(Work to be completed):
In the records that follow, show each line where the word "gamma" is present.

(Task data):
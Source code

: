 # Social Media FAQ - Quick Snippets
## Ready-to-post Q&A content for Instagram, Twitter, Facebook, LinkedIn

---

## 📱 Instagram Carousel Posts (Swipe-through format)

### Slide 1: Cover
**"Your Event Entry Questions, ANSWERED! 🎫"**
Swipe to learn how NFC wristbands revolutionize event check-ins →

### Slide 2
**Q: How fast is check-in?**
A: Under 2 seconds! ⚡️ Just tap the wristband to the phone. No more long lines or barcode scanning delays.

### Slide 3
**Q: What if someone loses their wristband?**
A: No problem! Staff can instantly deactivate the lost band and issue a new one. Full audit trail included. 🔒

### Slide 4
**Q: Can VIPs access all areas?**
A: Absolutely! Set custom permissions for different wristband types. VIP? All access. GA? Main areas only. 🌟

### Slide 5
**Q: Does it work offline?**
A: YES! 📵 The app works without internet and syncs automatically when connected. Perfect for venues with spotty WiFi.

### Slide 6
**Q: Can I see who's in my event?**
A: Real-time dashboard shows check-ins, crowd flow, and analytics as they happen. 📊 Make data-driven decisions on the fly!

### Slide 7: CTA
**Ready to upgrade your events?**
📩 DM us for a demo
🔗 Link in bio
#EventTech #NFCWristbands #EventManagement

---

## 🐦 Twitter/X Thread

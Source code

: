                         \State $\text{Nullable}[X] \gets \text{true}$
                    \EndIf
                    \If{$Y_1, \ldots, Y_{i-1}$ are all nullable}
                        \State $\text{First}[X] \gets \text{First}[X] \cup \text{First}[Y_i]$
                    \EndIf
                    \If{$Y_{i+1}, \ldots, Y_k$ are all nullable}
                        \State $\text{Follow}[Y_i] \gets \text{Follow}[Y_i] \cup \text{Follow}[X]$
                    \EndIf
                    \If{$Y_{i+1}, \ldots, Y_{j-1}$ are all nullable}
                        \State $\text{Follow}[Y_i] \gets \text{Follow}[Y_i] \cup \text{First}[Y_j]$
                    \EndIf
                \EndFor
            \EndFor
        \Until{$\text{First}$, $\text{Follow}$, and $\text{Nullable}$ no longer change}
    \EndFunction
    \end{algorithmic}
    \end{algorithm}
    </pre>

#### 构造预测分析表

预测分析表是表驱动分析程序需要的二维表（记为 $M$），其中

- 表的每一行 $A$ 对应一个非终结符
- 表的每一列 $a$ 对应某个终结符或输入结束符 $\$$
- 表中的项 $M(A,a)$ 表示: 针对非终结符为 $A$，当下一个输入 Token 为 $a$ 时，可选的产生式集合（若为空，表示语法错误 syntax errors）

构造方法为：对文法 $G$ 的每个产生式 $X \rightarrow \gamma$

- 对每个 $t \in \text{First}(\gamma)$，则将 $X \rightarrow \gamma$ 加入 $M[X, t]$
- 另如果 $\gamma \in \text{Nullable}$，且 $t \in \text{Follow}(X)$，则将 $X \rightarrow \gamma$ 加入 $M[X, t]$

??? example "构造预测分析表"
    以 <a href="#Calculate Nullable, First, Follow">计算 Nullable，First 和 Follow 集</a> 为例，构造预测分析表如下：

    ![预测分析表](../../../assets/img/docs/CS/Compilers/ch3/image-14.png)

(Response):
构造方法为：对文法 $G$ 的每个产生式 $X \rightarrow \gamma$
- 对每个 $t \in \text{First}(\gamma)$，则将 $X \rightarrow \gamma$ 加入 $M[X, t]$
- 另如果 $\gamma \in \text{Nullable}$，且 $t \in \text{Follow}(X)$，则将 $X \rightarrow \gamma$ 加入 $M[X, t]$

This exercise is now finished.